I am unapologetically a huge George Romero fan. His unholy trio (Night of the Living Dead, Dawn of the Dead, and Day of the Dead) created the current zombie model. Romero’s most recent addition to his series of zombie films, Survival of the Dead, is supposed to continue the story from the previous movie (Diary of the Dead). The soldiers in previous movie have deserted and gone off on their own in an attempt to find a safe haven with no flesheaters.

Sounds pretty promising, right? Unfortunately, this movie falls flat in delivering everything it promises. One of the main issues I had with the movie is shown in the first 10 minutes. A zombie is shot in the head at point blank distance and the CGI effect is horrible. It looked like something out of an extremely low budget film. It is a disappointing departure for Romero who used to depend wholly on special effects and make up (Tom Savini did the majority of these for Dawn of the Dead). Between the lack of convincing effects and forced acting on the parts of the soldiers, this movie lost its way very early on.
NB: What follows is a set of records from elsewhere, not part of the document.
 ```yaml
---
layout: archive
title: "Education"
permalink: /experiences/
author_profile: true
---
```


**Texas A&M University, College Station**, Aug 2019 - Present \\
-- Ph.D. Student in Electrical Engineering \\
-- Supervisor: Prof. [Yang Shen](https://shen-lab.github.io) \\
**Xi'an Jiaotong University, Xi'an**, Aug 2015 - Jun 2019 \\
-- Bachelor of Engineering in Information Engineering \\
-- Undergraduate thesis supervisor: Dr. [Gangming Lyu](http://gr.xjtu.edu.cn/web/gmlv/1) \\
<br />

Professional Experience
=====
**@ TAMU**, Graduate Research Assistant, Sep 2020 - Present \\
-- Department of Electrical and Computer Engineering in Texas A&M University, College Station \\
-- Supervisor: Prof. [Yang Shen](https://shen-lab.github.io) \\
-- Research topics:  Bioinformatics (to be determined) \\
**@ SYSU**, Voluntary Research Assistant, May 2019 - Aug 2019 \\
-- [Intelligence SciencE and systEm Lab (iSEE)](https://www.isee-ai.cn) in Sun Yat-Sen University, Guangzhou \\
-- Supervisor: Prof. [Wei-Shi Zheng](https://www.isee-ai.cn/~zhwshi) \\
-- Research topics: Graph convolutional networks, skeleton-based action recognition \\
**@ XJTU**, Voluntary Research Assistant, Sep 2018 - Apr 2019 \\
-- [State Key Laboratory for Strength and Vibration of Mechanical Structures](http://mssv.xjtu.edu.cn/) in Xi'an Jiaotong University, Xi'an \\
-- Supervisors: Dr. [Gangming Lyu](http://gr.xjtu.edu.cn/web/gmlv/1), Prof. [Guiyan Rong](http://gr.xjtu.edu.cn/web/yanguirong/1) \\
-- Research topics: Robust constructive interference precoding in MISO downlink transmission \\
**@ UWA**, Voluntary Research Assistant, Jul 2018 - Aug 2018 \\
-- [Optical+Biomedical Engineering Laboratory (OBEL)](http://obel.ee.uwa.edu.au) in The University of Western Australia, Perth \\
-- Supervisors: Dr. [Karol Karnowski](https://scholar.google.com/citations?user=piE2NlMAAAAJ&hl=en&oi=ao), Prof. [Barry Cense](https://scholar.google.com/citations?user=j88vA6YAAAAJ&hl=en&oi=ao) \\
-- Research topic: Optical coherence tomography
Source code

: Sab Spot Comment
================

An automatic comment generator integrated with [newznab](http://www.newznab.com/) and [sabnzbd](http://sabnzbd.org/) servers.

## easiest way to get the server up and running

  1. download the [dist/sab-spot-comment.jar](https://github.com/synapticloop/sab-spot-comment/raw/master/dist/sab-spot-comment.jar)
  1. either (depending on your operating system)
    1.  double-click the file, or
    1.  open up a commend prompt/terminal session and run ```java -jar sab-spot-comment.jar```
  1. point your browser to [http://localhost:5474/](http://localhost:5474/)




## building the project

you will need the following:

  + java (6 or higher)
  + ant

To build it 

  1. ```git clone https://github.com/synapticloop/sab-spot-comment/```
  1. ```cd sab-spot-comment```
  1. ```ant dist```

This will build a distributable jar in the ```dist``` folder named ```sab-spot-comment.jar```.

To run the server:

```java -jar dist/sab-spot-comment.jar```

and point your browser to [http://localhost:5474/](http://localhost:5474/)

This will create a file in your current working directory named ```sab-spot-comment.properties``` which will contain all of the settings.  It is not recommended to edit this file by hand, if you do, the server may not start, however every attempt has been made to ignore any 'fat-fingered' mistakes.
Another issue is that there is nothing to make you sympathize with anyone in the movie. The soldiers are cocky, the kid with them is even cockier, and the people on the island are not sympathetic. I had a lot of issues with the characters. The “tough guy” attitude was overdone and not convincing. Some of the death scenes were almost laughable with how badly these actors could portray dying.

The story itself was lacking. If Romero would have taken more time in developing the feud between the two clans, there might have been a better story along with a plot we, as viewers, could enjoy. As it was, it became a “humans are the worst thing out there” without really making the point as to why. Don’t get me wrong. I love zombies movies because they can be used to epitomize the best and worst of the human race. Zombie Diaries did an excellent job of selling the theme that humanity is it’s own worst enemy. This was a poor attempt at the same.

What does the movie have going for it? There is a plethora of gore when it comes to the zombies attacking the humans. It almost seems like all of the special effects were dedicated to the zombie attacks while the zombie killing scenes were hastily thrown together with poor CGI. The best gore scene is where three zombie tear a guy in half.

I would only recommend this movie for Romero or zombie completists. For those who are not so obsessed with zombie films, this movie will more than likely fall flat in the entertainment department.